EXERCISE INSTRUCTIONS:
From the entries below, copy out all lines holding "discard".

[Stored data]
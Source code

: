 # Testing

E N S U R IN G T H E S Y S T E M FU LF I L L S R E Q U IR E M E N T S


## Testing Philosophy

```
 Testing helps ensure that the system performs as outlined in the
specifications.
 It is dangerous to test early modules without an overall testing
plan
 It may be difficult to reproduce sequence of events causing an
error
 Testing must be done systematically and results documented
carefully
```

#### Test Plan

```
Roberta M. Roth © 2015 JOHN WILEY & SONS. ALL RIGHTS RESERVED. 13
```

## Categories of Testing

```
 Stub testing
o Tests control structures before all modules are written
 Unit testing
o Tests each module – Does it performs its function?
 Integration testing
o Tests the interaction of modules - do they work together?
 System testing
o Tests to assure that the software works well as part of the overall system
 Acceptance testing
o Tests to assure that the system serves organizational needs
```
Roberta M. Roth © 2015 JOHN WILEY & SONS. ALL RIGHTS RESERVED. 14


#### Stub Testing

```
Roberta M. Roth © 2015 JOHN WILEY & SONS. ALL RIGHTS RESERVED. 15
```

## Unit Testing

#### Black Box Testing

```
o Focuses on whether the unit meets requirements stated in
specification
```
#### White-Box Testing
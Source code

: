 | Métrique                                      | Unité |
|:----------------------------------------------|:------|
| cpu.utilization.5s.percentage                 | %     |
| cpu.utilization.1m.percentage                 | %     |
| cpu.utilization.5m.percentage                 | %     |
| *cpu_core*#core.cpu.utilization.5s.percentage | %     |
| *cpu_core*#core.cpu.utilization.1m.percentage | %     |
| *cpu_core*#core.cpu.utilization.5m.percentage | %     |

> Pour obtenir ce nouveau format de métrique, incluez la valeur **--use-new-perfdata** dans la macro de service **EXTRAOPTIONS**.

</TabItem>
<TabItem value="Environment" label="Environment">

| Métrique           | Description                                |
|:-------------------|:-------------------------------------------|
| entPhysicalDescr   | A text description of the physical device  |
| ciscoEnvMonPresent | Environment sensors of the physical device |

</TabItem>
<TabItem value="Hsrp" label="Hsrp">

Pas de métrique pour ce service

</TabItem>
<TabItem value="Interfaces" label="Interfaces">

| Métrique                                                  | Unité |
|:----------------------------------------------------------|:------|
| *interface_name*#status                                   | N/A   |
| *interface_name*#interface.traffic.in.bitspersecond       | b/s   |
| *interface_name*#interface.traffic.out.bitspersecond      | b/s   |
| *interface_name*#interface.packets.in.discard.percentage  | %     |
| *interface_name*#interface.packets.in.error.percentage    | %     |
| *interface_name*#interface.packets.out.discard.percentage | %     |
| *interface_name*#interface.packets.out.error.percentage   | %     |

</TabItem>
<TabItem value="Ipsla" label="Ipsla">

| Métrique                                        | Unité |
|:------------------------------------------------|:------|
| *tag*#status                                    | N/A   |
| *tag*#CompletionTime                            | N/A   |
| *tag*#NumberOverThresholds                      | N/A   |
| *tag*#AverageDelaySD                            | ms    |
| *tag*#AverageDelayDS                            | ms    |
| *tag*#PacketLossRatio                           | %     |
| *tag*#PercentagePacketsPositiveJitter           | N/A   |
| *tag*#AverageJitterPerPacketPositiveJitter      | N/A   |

RESPONSE FOR THIS EXERCISE:
| *interface_name*#interface.packets.in.discard.percentage  | %     |
| *interface_name*#interface.packets.out.discard.percentage | %     |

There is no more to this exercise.